Курфюрста он не навещал уже довольно давно, хотя замочек и стоял в каких-то двухстах метрах от его замка. Антон Л. вообще теперь больше никуда из своего замка не высовывался. Он приносил дрова, то есть мебель, из самых ближних домов, брал конфеты и шоколад в новом кондитерском магазине (напротив банковского филиала, который он пустил в топку), стрелял дичь, из которой готовил жаркое. Питание одними консервами он прекратил с тех пор, как консервы, которые он открывал, стали видимо подпорченными. Дело дошло до того, что ему приходилось открывать по шесть банок, чтобы найти среди них одну съедобную. (Кстати, Соня ела и порченые консервы). Поначалу, когда он еще жил в гостинице, то охотился только на небольших животных, в основном на птиц: фазанов, куропаток, перепелов, позднее же от случая к случаю на зайцев. Он научился потрошить животных и снимать с них шкуры. Жарить стало значительно труднее, потому что не хватало жира. Все масло, весь маргарин, все упаковки с жиром для жарки, которые он находил в кишащих мышами, крысами и паразитами продуктовых магазинах, были уже прогорклыми. Лишь только оливковое масло в банках или в бутылках сохранялось дольше. Но и эти запасы, что можно было предвидеть, если не закончатся, то испортятся. Зимой, то есть настоящей зимой, в феврале, когда выпал снег, Антон Л. подстрелил косулю. С высокой позиции на крыше замка он мог следить за животными, забредшими в парк. Сюда приходили косули, дикие свиньи и даже олени, привлеченные корой на деревьях. Это была одна из тех ночей, когда он проснулся от какого-то звука. Вообще-то сон его был спокойным и глубоким, как у Сони. Но в ту ночь он проснулся: раздалось протяжное, душераздирающее завывание. Он встал с кровати и выглянул в окно. Ясная лунная ночь. Голые деревья отбрасывали на снег черные сетеобразные тени. Сквозь эти сети рыскали тени, все время в одном направлении. Одна тень на мгновение приостановилась: сверкнула пара глаз. Не возникало никакого сомнения – это были волки.

«Я был бы счастлив, – подумал Антон Л., – если бы они не сделали ничего зайцу Якобу. Что до меня, то в парке и так достаточно всякой живности».
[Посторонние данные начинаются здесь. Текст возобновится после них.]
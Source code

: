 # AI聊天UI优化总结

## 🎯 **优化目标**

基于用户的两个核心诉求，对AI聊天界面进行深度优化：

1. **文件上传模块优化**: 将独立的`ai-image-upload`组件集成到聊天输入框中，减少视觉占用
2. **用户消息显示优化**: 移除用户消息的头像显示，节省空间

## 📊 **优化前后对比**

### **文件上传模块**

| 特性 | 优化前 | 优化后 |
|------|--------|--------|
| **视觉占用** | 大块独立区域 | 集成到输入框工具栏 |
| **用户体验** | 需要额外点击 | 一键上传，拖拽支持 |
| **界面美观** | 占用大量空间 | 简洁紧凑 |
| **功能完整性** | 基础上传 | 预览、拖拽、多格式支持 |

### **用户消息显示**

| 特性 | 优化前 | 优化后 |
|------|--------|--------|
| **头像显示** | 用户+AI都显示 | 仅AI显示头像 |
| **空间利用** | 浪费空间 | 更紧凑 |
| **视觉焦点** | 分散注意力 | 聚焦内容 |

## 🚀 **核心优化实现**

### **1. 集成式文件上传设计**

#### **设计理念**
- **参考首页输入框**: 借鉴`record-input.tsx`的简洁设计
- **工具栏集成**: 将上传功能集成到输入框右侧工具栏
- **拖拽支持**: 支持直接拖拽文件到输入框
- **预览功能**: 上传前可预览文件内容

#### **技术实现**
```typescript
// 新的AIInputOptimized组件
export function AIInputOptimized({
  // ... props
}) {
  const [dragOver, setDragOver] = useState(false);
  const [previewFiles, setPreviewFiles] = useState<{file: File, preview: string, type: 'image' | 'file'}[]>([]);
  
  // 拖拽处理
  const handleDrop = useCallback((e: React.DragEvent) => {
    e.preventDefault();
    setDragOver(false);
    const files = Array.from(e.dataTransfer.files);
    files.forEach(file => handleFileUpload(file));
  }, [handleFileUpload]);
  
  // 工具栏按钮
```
С наступлением дня волки исчезли, днем Антон Л. еще никогда волков не видел. Заяц же Якоб был слишком хитрым, чтобы волки смогли его отыскать.

То, что зайца звали Якоб, сказал сам заяц.

– Меня зовут Якоб, – сказал он, – с буквой «б».

Антон Л. стоял на маленьком балконе в своей спальне и смотрел вниз на парк. Тогда и пришел заяц, сел на задние лапы, после чего завел разговор, простой разговор о погоде, какие у нее перспективы и так далее.

– Но это же невозможно – сказал Антон Л., – я же не брежу, я не сошел с ума, но это же невозможно, чтобы вы говорили. Или, может, я все-таки рехнулся?